2. Textbook Definitions
• “extremely large data sets that may be analysed computationally to reveal
patterns, trends, and associations, especially relating to human behaviour
and interactions.”
• “Big data is a broad term for data sets so large or complex that traditional
data processing applications are inadequate. Challenges include analysis,
capture, data curation, search, sharing, storage, transfer, visualization, and
information privacy. The term often refers simply to the use of predictive
analytics or other certain advanced methods to extract value from data,
and seldom to a particular size of data set.”
3. In Simple Terms
• Big data is literally just a lot of data.
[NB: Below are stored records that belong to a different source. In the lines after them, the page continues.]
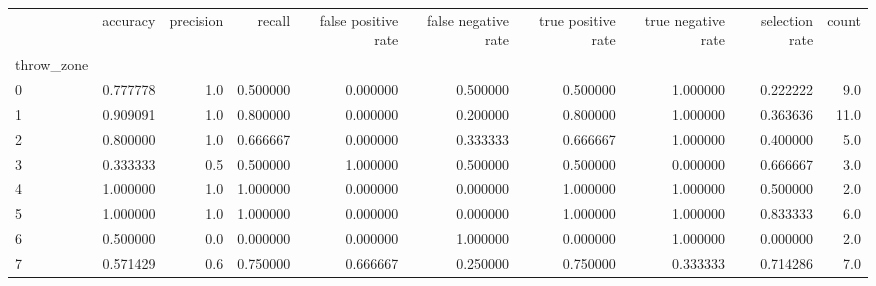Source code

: \begin{tabular}{lrrrrrrrrr}
\toprule
{} &  accuracy &  precision &    recall &  false positive rate &  false negative rate &  true positive rate &  true negative rate &  selection rate &  count \\
throw\_zone &           &            &           &                      &                      &                     &                     &                 &        \\
\midrule
0          &  0.777778 &        1.0 &  0.500000 &             0.000000 &             0.500000 &            0.500000 &            1.000000 &        0.222222 &    9.0 \\
1          &  0.909091 &        1.0 &  0.800000 &             0.000000 &             0.200000 &            0.800000 &            1.000000 &        0.363636 &   11.0 \\
2          &  0.800000 &        1.0 &  0.666667 &             0.000000 &             0.333333 &            0.666667 &            1.000000 &        0.400000 &    5.0 \\
3          &  0.333333 &        0.5 &  0.500000 &             1.000000 &             0.500000 &            0.500000 &            0.000000 &        0.666667 &    3.0 \\
4          &  1.000000 &        1.0 &  1.000000 &             0.000000 &             0.000000 &            1.000000 &            1.000000 &        0.500000 &    2.0 \\
5          &  1.000000 &        1.0 &  1.000000 &             0.000000 &             0.000000 &            1.000000 &            1.000000 &        0.833333 &    6.0 \\
6          &  0.500000 &        0.0 &  0.000000 &             0.000000 &             1.000000 &            0.000000 &            1.000000 &        0.000000 &    2.0 \\
7          &  0.571429 &        0.6 &  0.750000 &             0.666667 &             0.250000 &            0.750000 &            0.333333 &        0.714286 &    7.0 \\
\bottomrule
\end{tabular}
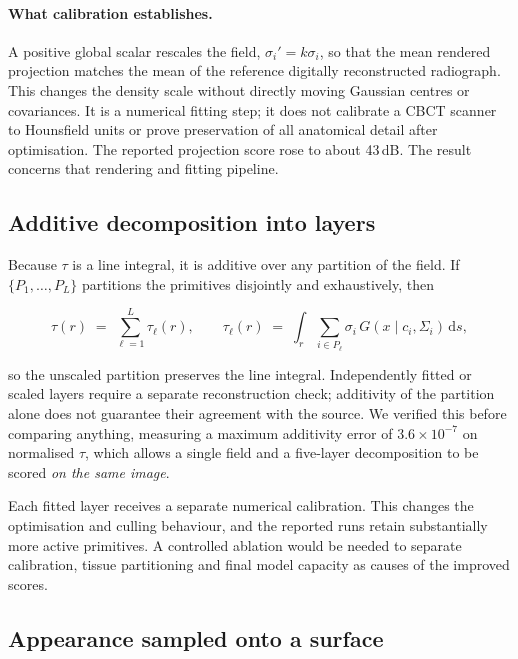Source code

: \documentclass[11pt,a4paper]{article}
\begin{document}
\paragraph{What calibration establishes.} A positive global scalar rescales the field,
$\sigma_i'=k\sigma_i$, so that the mean rendered projection matches the mean of the
reference digitally reconstructed radiograph. This changes the density
scale without directly moving Gaussian centres or covariances. It is a numerical fitting
step; it does not calibrate a CBCT scanner to Hounsfield units or prove preservation of
all anatomical detail after optimisation. The reported projection score rose to about
43\,dB. The result concerns that rendering and fitting pipeline.

\subsection{Additive decomposition into layers}

Because $\tau$ is a line integral, it is additive over any partition of the field. If
$\{P_1, \dots, P_L\}$ partitions the primitives disjointly and exhaustively, then

\[
  \tau(r) \;=\; \sum_{\ell=1}^{L} \tau_\ell(r),
  \qquad
  \tau_\ell(r) \;=\; \int_r \sum_{i \in P_\ell} \sigma_i\, G(x \mid c_i, \Sigma_i) \,\mathrm{d}s ,
\]

so the unscaled partition preserves the line integral. Independently fitted or scaled
layers require a separate reconstruction check; additivity of the partition alone does
not guarantee their agreement with the source. We verified this before
comparing anything, measuring a maximum additivity error of $3.6 \times 10^{-7}$ on
normalised $\tau$, which allows a single field and a five-layer decomposition to be scored
\emph{on the same image}.


Each fitted layer receives a separate numerical calibration. This changes the optimisation
and culling behaviour, and the reported runs retain substantially more active primitives.
A controlled ablation would be needed to separate calibration, tissue partitioning and
final model capacity as causes of the improved scores.

\subsection{Appearance sampled onto a surface}
\end{document}
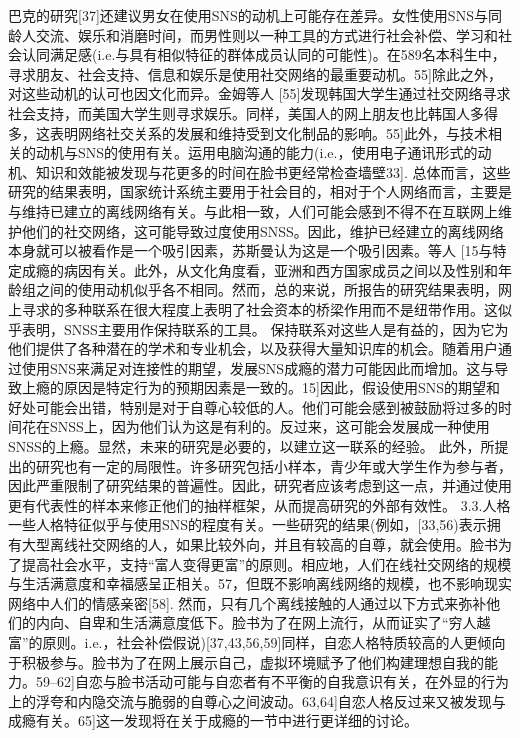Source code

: 巴克的研究[37]还建议男女在使用SNS的动机上可能存在差异。女性使用SNS与同龄人交流、娱乐和消磨时间，而男性则以一种工具的方式进行社会补偿、学习和社会认同满足感(i.e.与具有相似特征的群体成员认同的可能性)。在589名本科生中，寻求朋友、社会支持、信息和娱乐是使用社交网络的最重要动机。55]除此之外，对这些动机的认可也因文化而异。金姆等人 [55]发现韩国大学生通过社交网络寻求社会支持，而美国大学生则寻求娱乐。同样，美国人的网上朋友也比韩国人多得多，这表明网络社交关系的发展和维持受到文化制品的影响。55]此外，与技术相关的动机与SNS的使用有关。运用电脑沟通的能力(i.e.，使用电子通讯形式的动机、知识和效能被发现与花更多的时间在脸书更经常检查墙壁33].
总体而言，这些研究的结果表明，国家统计系统主要用于社会目的，相对于个人网络而言，主要是与维持已建立的离线网络有关。与此相一致，人们可能会感到不得不在互联网上维护他们的社交网络，这可能导致过度使用SNSS。因此，维护已经建立的离线网络本身就可以被看作是一个吸引因素，苏斯曼认为这是一个吸引因素。等人 [15与特定成瘾的病因有关。此外，从文化角度看，亚洲和西方国家成员之间以及性别和年龄组之间的使用动机似乎各不相同。然而，总的来说，所报告的研究结果表明，网上寻求的多种联系在很大程度上表明了社会资本的桥梁作用而不是纽带作用。这似乎表明，SNSS主要用作保持联系的工具。
保持联系对这些人是有益的，因为它为他们提供了各种潜在的学术和专业机会，以及获得大量知识库的机会。随着用户通过使用SNS来满足对连接性的期望，发展SNS成瘾的潜力可能因此而增加。这与导致上瘾的原因是特定行为的预期因素是一致的。15]因此，假设使用SNS的期望和好处可能会出错，特别是对于自尊心较低的人。他们可能会感到被鼓励将过多的时间花在SNSS上，因为他们认为这是有利的。反过来，这可能会发展成一种使用SNSS的上瘾。显然，未来的研究是必要的，以建立这一联系的经验。
此外，所提出的研究也有一定的局限性。许多研究包括小样本，青少年或大学生作为参与者，因此严重限制了研究结果的普遍性。因此，研究者应该考虑到这一点，并通过使用更有代表性的样本来修正他们的抽样框架，从而提高研究的外部有效性。
3.3.人格
一些人格特征似乎与使用SNS的程度有关。一些研究的结果(例如，[33,56)表示拥有大型离线社交网络的人，如果比较外向，并且有较高的自尊，就会使用。脸书为了提高社会水平，支持“富人变得更富”的原则。相应地，人们在线社交网络的规模与生活满意度和幸福感呈正相关。57，但既不影响离线网络的规模，也不影响现实网络中人们的情感亲密[58].
然而，只有几个离线接触的人通过以下方式来弥补他们的内向、自卑和生活满意度低下。脸书为了在网上流行，从而证实了“穷人越富”的原则。i.e.，社会补偿假说)[37,43,56,59]同样，自恋人格特质较高的人更倾向于积极参与。脸书为了在网上展示自己，虚拟环境赋予了他们构建理想自我的能力。59–62]自恋与脸书活动可能与自恋者有不平衡的自我意识有关，在外显的行为上的浮夸和内隐交流与脆弱的自尊心之间波动。63,64]自恋人格反过来又被发现与成瘾有关。65]这一发现将在关于成瘾的一节中进行更详细的讨论。
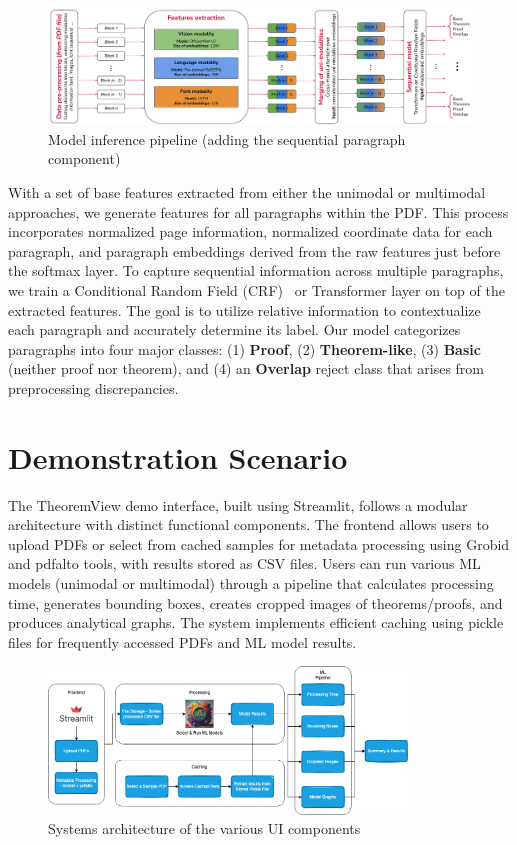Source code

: \documentclass[runningheads]{llncs}
\begin{document}
\begin{figure}[h]
	\centering
	\includegraphics[width=\textwidth]{images/general_pipeline.pdf}
	\caption{Model inference pipeline (adding the sequential paragraph component)}
	\label{fig:generalpipeline}
\end{figure}


With a set of base features extracted from either the unimodal or multimodal approaches, we generate
features for all paragraphs within the PDF. This process incorporates normalized page information,
normalized coordinate data for each paragraph, and paragraph embeddings derived from the raw features
just before the softmax layer. To capture sequential information across multiple paragraphs, we train a
Conditional Random Field (CRF)~\cite{crf} or Transformer layer on top of the extracted features. The goal is to utilize
relative information to contextualize each paragraph and accurately determine its label. Our model
categorizes paragraphs into four major classes: (1) \textbf{Proof}, (2) \textbf{Theorem-like}, (3) \textbf{Basic} (neither
proof nor theorem), and (4) an \textbf{Overlap} reject class that arises from preprocessing discrepancies.

\section{Demonstration Scenario}

The TheoremView demo interface, built using Streamlit, follows a modular architecture with distinct functional components. The frontend allows users to upload PDFs or select from cached samples for metadata processing using Grobid and pdfalto tools, with results stored as CSV files. Users can run various ML models (unimodal or multimodal) through a pipeline that calculates processing time, generates bounding boxes, creates cropped images of theorems/proofs, and produces analytical graphs. The system implements efficient caching using pickle files for frequently accessed PDFs and ML model results.

\begin{figure}[h]
	\centering
	\includegraphics[width=0.85\textwidth]{images/sys-demo-arch.png}
	\caption{Systems architecture of the various UI components
	}
	\label{fig:system-arch}
\end{figure}
\end{document}

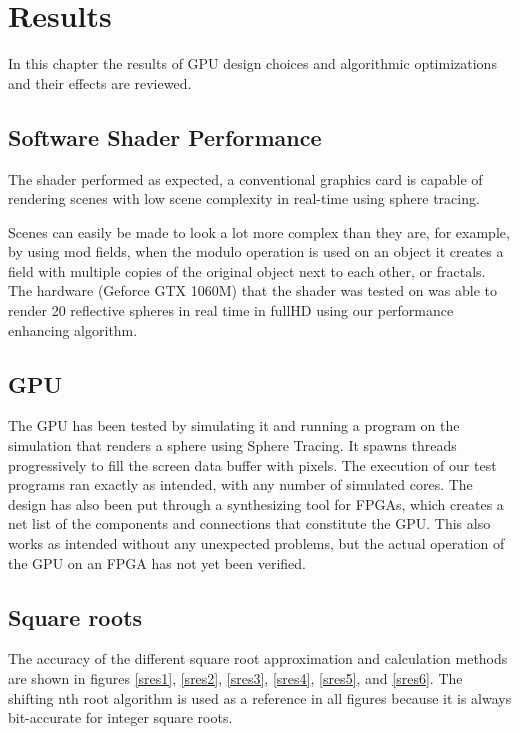 \chapter{Results}

	In this chapter the results of GPU design choices and algorithmic
	optimizations and their effects are reviewed.

	\section{Software Shader Performance}

		The shader performed as expected, a conventional graphics card is
		capable of rendering scenes with low scene complexity in real-time
		using sphere tracing.

		Scenes can easily be made to look a lot more complex than they
		are, for example, by using mod fields, when the modulo
		operation is used on an object it creates a field with multiple copies
		of the original object next to each other, or fractals. The hardware
		(Geforce GTX 1060M) that the shader was tested on was able to render 20
		reflective spheres in real time in fullHD using our performance
		enhancing algorithm.
 
	\section{GPU}
	
		The GPU has been tested by simulating it and running a program on the simulation 
		that renders a sphere using Sphere Tracing. It spawns threads
		progressively to fill the screen data buffer with pixels. The execution
		of our test programs ran exactly as intended, with any number of
		simulated cores. The design has also been put through a synthesizing
		tool for FPGAs, which creates a net list of the components and
		connections that constitute the GPU. This also works as intended
		without any unexpected problems, but the actual operation of the GPU on
		an FPGA has not yet been verified.
	
	\section{Square roots}
		
		The accuracy of the different square root approximation and calculation
		methods are shown in figures \ref{sres1}, \ref{sres2}, \ref{sres3},
		\ref{sres4}, \ref{sres5}, and \ref{sres6}. The shifting nth root
		algorithm is used as a reference in all figures because it is always
		bit-accurate for integer square roots.

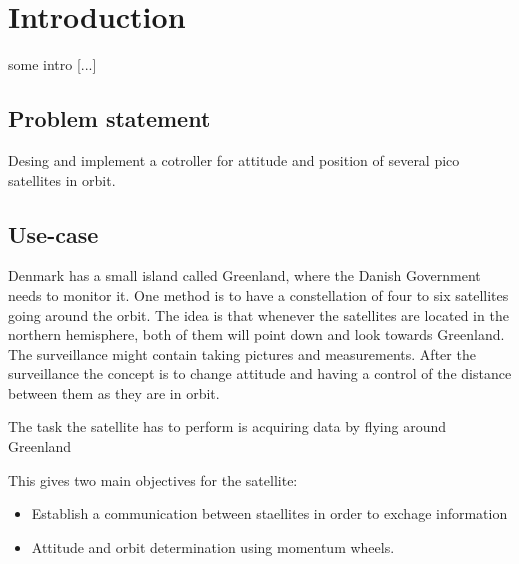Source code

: \chapter{Introduction}\label{chap:Introduction}
%
\cite{Biezl}
some intro [...]

%
\section{Problem statement}
%
Desing and implement a cotroller for attitude and position of several pico satellites in orbit.
%
\section{Use-case}\label{sec:useCase}
%
Denmark has a small island called Greenland, where the Danish Government needs to monitor it.
One method is to have a constellation of four to six satellites going around the orbit. The idea is that whenever the satellites are located in the northern hemisphere, both of them will point down and look towards Greenland. The surveillance might contain taking pictures and measurements. After the surveillance the concept is to change attitude and having a control of the distance between them as they are in orbit.

The task the satellite has to perform is acquiring data by flying around Greenland

This gives two main objectives for the satellite: 

\vspace{-0.5cm}
\begin{itemize}
	\item Establish a communication between staellites in order to exchage information
	\item Attitude and orbit determination using momentum wheels.
\end{itemize}
%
While it's more of a marketing term
than anything, the implication is usually that you have so much data that
you can't analyze all of the data at once because the amount of memory
(RAM) it would take to hold the data in memory to process and analyze it
is greater than the amount of available memory.
4. An Example of Big Data
• Let’s say Facebook wants to know which adverts work best for people with
degrees. Let's say there are 200,000,000 Facebook users with degrees, and
they have been each served 100 ads. That's 20,000,000,000 events of
interest, and each "event" (an ad being served) contains several data
points (features) about the ad: what was the ad for? Did it have a picture
in it? Was there a man or woman in the ad? How big was the ad? What
was the most prominent color? Let's say for each ad there are 50
"features". This means you have 1,000,000,000,000 (one trillion) pieces of
data to sort through. If each "piece" of data was only 100 bytes, you'd
have about 93 GB of data to parse. That's pretty big but we’re still only on
the brink of "big data" territory, it gets much much bigger!